Hence, the last few years have seen the emergence of non-von Neuman models designed to attain better trade-offs in terms of performance-cost-energy. Figure 2 illustrates two examples of such models. The first is based on configurable logic blocks (CLBs) used in Field Programmable Gate Arrays (FPGA) and the second one on memory resistors (memristors) used in Field Programmable Analogue Arrays (FPAA). Both architectures refer to approximate computing methods that could allow to save energy and computation costs via a trade off in terms of solution accuracy. This idea is motivated by the fact that very high precision of modern computing hardware might actually be excessive for many engineering applications where a much lower accuracy could in practice be sufficient. Moreover, for complex simulations, the solution accuracy will usually mainly be limited by e.g. physical modelling approximations, numerical discretization errors and/or various sources of uncertainties. Therefore, requirements in terms of computing precision could be relaxed such as to instead redirect the resources towards achieving e.g. higher spatial, energy or angular resolutions and/or to simply improve the statistics in simulations.

Fig. 2 FPGA and FPAA concepts [3, 4] © PSI
Fig. 2 FPGA and FPAA concepts [3, 4] © PSI

FPGA allows implementing low-precision arithmetics by the truncation of the precision in a floating-point number, allowing thereby for more arithmetic units and memory blocks on a chip. This approach has been successfully shown to reduce computational costs for several climate modelling and neural network related applications. That has motivated major hardware vendors to settle on mixed-precision hardware units to further enhance their performance.

FPAA takes advantage of the Kirchhoffs and Ohm's laws to perform matrix-vector multiplication. The chip contains multiple memristor crossbars. Each crossbar stores a matrix by changing the conductance values at the crossing points. The vector-matrix multiplication is then performed by supplying the input vector as voltage pulses to the rows and reading out the current outputs at the columns. The multiple crossbars can be adopted for a large matrix with sparse coefficients by slicing it into smaller matrices (active slices) of the same size. It has been shown recently that the memristor devices can be used to solve numerically partial differential equations for 2D domains.

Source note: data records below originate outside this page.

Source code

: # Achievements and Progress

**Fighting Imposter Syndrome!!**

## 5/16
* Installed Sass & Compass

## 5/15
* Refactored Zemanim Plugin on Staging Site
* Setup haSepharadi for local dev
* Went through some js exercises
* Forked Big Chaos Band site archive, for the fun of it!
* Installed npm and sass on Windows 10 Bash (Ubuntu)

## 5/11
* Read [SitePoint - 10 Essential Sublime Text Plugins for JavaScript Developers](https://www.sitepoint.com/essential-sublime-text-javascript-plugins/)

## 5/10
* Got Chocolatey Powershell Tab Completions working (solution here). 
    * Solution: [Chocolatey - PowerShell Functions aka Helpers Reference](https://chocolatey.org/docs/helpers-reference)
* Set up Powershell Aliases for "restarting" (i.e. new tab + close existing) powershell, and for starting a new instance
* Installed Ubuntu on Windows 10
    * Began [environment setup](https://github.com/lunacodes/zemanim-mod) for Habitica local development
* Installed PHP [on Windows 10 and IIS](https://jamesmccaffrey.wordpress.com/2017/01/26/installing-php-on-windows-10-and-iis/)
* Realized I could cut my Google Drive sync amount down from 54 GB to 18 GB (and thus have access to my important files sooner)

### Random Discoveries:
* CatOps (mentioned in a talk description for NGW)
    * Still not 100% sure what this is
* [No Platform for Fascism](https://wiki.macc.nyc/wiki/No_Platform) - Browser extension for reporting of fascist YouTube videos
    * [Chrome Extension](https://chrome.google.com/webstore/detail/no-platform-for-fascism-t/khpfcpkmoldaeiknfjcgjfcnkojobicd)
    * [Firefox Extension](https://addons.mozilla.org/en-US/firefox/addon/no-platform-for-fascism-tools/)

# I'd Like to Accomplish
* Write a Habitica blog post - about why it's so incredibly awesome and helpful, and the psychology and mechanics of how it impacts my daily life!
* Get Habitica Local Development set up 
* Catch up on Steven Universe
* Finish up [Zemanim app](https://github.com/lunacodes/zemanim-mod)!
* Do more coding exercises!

The straightforward execution of a piece of code on approximate computing hardware likely will produce unacceptable results due to the solution quality loss or iteration divergence. Therefore, it is imperative to evaluate the performance of a numerical model at various precision levels before its deployment on specialised hardware. To fulfil this objective, we have designed a reactor core simulation environment tool called FEMCORE, which employs the Finite Element Method (FEM) for solving the reactor core equations in arbitrary arithmetic precisions. The new simulation environment has been integrated with the multi-precision analysis tools CADNA (Control of Accuracy and Debugging for Numerical Applications) and RPE (Reduced Precision Emulation).  

Multi-Precision Analysis

For numerical illustrations, we considered two elementary reactor core models: 1) point kinetics equations with lumped fuel and coolant temperatures; 2) a 1D two-group diffusion model. The point kinetic model was used for simulations of a hot zero power transient initiated by the insertion of reactivity. The diffusion model was used for analyses of the reactor eigenvalue problem. Overall, we found that traditional numerical algorithms exhibit reasonable tolerance with precision reduction as low as 17-23 bits. It holds true for both transient and eigenvalue problems, although we need to perform more tests to confirm this preliminary result. Another important observation is that in many cases, the precision was limited by the algorithm's convergence issue rather than degradation of solution accuracy.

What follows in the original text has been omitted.